Shares of HCA Healthcare have trailed behind the broader market over the past year. Over the past 52 weeks, the stock gained 3.9% compared to the S&P 500 Index’s ($SPX) 22.8% returns. However, in 2025, HCA has shown renewed momentum, climbing 6.8% and edging past the SPX’s 4.5% year-to-date gain.
Yet, despite this uptick, the stock remains a step behind the SPDR S&P Health Care Services ETF (XHS). The exchange-traded fund has gained 14.2% over the past year and on a YTD basis.

On Jan. 24, HCA Healthcare released its Q4 earnings, with both its topline and bottom-line surpassing market estimates. Its Same-facility admissions increased by 3.0%, and emergency room visits rose by 2.4%. HCA shares jumped 6.1% in the following trading session.
For 2025, HCA projects EPS between $24.05 and $25.85 on revenue ranging from $72.8 billion to $75.8 billion. Despite mixed guidance for 2025 and operational disruptions from Hurricanes Helene and Milton. The company also raised its quarterly dividend to $0.72 per share and authorized an additional $10 billion share repurchase program.

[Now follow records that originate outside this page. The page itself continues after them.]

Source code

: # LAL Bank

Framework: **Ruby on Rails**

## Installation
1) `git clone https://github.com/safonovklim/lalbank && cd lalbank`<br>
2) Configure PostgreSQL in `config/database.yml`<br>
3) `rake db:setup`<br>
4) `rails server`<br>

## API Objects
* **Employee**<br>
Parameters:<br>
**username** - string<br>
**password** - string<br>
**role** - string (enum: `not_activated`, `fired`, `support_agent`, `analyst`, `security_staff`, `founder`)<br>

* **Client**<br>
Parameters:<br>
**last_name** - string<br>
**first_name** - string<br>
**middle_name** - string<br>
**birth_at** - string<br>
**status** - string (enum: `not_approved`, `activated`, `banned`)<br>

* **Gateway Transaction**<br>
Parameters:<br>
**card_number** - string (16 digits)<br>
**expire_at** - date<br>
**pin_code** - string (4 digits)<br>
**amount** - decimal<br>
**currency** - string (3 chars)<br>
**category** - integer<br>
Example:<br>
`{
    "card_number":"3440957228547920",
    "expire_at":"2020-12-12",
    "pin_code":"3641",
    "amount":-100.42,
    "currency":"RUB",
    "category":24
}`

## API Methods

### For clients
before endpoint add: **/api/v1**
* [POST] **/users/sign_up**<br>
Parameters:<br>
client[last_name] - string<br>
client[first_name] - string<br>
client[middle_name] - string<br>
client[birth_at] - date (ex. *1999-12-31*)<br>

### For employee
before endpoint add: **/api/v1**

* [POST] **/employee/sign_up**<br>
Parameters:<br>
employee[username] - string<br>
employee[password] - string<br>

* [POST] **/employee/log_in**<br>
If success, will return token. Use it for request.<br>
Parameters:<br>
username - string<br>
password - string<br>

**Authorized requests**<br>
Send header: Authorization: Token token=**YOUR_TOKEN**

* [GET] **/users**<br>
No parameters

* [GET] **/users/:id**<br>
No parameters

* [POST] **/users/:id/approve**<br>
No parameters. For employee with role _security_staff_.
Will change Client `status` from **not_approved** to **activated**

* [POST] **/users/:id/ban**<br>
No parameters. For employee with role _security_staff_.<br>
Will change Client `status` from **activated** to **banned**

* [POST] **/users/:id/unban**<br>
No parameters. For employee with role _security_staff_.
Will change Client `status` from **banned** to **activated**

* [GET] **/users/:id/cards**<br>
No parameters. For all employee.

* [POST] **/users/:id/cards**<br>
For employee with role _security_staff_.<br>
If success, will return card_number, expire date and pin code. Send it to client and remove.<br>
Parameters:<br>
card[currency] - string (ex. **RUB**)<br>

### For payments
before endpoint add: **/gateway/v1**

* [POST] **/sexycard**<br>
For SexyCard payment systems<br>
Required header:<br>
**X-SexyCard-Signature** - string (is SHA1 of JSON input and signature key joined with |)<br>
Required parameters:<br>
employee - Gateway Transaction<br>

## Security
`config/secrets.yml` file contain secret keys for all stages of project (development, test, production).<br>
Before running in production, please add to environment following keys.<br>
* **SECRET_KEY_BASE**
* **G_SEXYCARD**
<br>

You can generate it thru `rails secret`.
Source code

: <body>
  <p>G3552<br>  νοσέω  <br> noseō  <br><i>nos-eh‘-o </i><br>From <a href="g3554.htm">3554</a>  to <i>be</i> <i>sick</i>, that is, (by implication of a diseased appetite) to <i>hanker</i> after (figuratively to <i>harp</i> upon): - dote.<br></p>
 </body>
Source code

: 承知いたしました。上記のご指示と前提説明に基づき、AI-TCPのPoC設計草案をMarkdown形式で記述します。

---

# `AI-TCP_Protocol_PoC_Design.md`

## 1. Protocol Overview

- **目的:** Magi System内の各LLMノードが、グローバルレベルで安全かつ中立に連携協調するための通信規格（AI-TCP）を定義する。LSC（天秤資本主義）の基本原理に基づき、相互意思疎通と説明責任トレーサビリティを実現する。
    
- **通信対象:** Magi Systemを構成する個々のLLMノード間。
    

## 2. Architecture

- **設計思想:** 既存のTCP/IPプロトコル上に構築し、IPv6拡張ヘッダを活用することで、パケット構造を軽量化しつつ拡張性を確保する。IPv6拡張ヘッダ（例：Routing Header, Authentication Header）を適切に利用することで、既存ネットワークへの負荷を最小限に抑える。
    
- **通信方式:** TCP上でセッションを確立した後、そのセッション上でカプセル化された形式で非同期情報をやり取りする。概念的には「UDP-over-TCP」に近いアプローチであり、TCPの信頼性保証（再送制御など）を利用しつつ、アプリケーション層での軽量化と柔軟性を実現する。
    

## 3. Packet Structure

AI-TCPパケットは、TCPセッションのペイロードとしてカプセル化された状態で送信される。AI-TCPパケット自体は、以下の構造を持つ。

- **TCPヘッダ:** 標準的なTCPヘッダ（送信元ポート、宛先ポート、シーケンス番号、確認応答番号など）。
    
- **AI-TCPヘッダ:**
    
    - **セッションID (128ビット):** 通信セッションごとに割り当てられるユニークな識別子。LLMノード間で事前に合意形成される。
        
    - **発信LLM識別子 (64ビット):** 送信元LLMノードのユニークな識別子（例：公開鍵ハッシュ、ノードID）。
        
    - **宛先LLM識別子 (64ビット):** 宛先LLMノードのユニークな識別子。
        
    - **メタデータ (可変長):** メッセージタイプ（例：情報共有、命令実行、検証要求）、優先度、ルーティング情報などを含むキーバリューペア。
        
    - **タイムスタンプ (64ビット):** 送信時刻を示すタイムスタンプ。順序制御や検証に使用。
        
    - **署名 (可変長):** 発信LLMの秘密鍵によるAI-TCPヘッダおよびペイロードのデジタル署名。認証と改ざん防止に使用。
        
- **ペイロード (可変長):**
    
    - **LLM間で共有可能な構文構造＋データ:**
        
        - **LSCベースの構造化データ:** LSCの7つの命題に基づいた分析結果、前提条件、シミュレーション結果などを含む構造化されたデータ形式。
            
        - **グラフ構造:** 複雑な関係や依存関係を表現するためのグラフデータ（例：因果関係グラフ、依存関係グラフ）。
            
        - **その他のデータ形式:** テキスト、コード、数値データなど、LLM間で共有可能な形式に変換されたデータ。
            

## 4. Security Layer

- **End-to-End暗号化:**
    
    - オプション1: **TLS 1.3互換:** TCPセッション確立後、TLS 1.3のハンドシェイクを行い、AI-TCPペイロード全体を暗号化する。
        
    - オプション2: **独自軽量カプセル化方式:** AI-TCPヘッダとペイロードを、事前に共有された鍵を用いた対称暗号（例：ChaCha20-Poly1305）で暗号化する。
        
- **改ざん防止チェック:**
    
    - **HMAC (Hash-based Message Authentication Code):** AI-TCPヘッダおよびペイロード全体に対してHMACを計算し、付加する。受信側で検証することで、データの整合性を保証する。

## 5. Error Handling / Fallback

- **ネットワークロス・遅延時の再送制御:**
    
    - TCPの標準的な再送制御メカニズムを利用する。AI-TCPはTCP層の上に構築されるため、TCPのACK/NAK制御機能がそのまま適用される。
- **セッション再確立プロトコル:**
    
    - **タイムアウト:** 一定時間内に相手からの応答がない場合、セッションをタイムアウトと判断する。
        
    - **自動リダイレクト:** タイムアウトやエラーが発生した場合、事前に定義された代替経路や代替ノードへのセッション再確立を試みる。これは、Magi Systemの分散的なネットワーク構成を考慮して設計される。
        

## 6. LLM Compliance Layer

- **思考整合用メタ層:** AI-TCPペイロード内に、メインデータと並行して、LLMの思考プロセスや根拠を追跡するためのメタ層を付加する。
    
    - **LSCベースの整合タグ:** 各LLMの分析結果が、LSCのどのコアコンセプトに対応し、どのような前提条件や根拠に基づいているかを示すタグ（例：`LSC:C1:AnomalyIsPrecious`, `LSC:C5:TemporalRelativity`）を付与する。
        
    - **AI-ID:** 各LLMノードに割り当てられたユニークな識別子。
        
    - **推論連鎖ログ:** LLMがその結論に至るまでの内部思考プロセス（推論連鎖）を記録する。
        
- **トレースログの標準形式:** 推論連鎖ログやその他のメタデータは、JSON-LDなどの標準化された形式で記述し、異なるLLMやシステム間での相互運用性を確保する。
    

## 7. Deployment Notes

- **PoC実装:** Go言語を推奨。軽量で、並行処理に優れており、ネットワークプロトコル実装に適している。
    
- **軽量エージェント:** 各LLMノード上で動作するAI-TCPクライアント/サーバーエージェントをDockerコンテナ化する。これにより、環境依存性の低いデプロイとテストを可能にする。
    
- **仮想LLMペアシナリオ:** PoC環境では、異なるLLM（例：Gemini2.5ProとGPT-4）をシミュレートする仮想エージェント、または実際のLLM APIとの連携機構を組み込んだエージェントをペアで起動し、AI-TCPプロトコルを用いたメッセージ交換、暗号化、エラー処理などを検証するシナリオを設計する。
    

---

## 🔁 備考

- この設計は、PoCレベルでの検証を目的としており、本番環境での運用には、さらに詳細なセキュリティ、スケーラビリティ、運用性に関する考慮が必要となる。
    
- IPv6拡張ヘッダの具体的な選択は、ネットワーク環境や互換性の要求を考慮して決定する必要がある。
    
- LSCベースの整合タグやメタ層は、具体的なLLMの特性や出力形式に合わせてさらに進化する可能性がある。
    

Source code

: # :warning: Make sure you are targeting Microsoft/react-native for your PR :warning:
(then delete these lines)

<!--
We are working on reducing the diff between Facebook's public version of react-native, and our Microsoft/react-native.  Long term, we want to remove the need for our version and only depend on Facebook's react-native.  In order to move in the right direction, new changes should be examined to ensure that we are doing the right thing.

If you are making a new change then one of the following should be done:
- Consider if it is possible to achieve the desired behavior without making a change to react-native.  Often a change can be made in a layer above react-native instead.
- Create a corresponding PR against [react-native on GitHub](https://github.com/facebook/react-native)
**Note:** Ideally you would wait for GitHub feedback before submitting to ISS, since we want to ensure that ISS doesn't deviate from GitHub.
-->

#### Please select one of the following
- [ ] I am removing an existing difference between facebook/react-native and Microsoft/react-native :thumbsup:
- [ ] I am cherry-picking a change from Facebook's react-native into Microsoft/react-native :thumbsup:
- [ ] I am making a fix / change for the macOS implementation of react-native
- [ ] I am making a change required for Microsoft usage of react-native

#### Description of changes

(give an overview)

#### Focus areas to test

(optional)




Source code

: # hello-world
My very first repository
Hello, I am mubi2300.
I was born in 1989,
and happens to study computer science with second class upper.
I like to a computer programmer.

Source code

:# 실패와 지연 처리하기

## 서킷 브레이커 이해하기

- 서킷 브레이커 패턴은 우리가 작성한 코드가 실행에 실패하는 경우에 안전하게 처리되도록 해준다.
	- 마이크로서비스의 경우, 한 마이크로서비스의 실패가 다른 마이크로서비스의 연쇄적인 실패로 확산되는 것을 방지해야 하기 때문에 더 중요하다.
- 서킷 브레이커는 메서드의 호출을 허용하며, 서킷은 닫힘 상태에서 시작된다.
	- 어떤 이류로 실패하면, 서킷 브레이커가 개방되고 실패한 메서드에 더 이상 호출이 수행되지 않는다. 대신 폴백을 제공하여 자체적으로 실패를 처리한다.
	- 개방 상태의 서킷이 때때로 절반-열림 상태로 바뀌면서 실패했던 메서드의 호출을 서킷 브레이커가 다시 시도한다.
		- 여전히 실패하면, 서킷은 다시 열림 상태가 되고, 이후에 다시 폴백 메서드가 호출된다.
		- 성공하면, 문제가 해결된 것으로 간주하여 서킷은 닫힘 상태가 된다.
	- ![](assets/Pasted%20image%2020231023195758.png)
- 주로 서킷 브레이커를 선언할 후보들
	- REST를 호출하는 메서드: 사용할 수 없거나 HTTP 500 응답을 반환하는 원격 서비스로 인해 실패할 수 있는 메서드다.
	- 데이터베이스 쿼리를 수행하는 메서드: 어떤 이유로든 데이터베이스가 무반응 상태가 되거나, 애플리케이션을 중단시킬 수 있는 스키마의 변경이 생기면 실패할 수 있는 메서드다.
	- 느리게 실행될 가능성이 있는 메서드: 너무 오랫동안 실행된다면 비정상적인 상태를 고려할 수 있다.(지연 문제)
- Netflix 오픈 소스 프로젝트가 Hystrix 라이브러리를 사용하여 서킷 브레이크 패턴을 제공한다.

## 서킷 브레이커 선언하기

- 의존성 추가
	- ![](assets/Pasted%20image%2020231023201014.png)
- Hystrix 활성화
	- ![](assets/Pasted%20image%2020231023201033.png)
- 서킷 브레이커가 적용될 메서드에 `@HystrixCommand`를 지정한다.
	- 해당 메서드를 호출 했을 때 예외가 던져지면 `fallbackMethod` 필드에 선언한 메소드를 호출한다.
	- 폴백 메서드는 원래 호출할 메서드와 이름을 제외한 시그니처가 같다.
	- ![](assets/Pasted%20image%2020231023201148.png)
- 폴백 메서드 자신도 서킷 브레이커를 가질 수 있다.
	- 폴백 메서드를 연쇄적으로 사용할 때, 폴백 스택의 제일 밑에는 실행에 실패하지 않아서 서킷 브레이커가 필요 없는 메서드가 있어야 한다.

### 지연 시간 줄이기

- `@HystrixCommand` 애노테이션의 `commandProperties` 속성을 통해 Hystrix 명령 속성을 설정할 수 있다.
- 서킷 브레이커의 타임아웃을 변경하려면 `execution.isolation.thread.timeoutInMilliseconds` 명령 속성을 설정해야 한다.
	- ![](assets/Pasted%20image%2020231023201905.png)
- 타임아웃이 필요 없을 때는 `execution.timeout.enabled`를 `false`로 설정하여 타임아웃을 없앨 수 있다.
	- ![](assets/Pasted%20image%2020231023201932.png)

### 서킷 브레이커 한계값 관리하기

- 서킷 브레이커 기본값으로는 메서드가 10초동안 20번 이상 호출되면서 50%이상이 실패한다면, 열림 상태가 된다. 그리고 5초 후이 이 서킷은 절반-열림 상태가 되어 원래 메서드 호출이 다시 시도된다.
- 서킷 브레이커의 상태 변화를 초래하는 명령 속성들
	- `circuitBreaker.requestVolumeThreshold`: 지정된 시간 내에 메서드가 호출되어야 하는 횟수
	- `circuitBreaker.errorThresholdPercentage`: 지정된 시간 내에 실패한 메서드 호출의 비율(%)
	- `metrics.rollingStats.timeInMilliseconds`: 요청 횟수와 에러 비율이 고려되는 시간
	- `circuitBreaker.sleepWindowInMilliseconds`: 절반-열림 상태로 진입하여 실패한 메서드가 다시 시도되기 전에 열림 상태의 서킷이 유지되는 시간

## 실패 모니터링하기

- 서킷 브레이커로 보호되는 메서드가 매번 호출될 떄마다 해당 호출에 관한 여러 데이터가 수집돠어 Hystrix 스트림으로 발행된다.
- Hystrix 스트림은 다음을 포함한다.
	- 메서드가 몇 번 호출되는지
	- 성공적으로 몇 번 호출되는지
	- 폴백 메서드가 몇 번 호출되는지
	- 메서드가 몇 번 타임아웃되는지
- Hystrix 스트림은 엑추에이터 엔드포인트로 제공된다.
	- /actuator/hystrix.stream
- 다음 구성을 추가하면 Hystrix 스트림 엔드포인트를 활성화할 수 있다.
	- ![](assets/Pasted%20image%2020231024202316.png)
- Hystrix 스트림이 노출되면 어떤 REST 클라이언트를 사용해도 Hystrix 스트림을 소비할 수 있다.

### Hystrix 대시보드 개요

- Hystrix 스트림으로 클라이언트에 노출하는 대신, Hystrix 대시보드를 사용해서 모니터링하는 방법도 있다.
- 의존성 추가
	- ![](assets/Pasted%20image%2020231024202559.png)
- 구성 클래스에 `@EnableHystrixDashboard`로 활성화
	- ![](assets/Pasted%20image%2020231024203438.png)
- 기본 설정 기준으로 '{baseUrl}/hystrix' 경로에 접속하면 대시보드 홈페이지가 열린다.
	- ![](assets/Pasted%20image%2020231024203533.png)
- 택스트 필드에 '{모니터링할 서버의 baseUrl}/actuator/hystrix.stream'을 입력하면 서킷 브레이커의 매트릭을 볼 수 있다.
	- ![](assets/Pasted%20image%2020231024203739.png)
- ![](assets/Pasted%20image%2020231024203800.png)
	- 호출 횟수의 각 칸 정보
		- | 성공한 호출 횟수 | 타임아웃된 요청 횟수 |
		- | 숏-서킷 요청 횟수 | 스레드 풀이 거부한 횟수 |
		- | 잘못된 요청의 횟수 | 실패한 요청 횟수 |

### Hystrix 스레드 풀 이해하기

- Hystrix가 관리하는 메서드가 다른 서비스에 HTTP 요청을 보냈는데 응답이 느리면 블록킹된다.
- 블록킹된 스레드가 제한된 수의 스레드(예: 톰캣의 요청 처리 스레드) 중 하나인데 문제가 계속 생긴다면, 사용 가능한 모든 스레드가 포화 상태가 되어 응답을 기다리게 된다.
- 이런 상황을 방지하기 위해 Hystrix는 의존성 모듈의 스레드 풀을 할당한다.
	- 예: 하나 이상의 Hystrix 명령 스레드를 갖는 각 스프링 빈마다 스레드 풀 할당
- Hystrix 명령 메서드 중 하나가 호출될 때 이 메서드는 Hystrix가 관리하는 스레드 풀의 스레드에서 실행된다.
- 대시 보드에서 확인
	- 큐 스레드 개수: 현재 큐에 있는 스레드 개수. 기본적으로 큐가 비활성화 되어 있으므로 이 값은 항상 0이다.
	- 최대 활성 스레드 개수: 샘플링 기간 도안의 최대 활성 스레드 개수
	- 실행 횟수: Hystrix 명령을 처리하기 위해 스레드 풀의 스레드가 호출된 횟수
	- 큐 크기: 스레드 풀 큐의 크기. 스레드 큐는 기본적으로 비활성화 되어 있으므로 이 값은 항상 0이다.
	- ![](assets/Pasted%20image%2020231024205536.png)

For the current fiscal year, ending in December, analysts expect HCA’s EPS to grow 13.8% to $24.98 on a diluted basis. The company’s earnings surprise history is robust. It beat the consensus estimate in each of the last four quarters.
Among the 24 analysts covering HCA stock, the consensus rating is a “Moderate Buy,” a step down from “Strong Buy” three months ago. The current consensus is based on 17 “Strong Buy” ratings, one “Moderate Buy,” five “Holds,” and one “Strong Sell.”

On Jan. 27, RBC Capital Markets lowered HCA Healthcare’s price target from $405 to $384 while maintaining an “Outperform” rating. The firm noted the debate over the earnings quality due to Medicaid direct payment programs and hurricane-related disruptions but remains confident in HCA’s 2025 growth potential.
However, RBC trimmed its 2025 adjusted EBITDA estimate to $14.58 billion from $14.7 billion, citing regulatory uncertainties, including the pending status of Tennessee’s FY25 supplement under the new administration.
The mean price target is $383.05, representing a 19.5% premium compared to HCA’s current price levels. The Street-high price target of $438 suggests an ambitious upside potential of 36.6%.